## WHAT THE EXERCISE ASKS
When you have gone through the records, report how many lines include "https", giving the number and nothing more.
────────────────────────────────────────
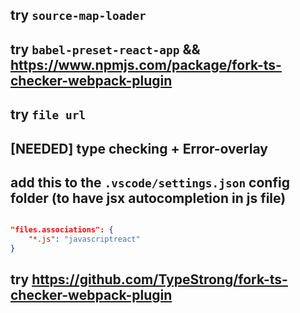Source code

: ## try `source-map-loader`

## try `babel-preset-react-app` && https://www.npmjs.com/package/fork-ts-checker-webpack-plugin

## try `file url`

## [NEEDED] type checking + Error-overlay

## add this to the `.vscode/settings.json` config folder (to have jsx autocompletion in js file)

```json

"files.associations": {
    "*.js": "javascriptreact"
}

```

## try https://github.com/TypeStrong/fork-ts-checker-webpack-plugin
────────────────────────────────────────
## TASK RESPONSE
2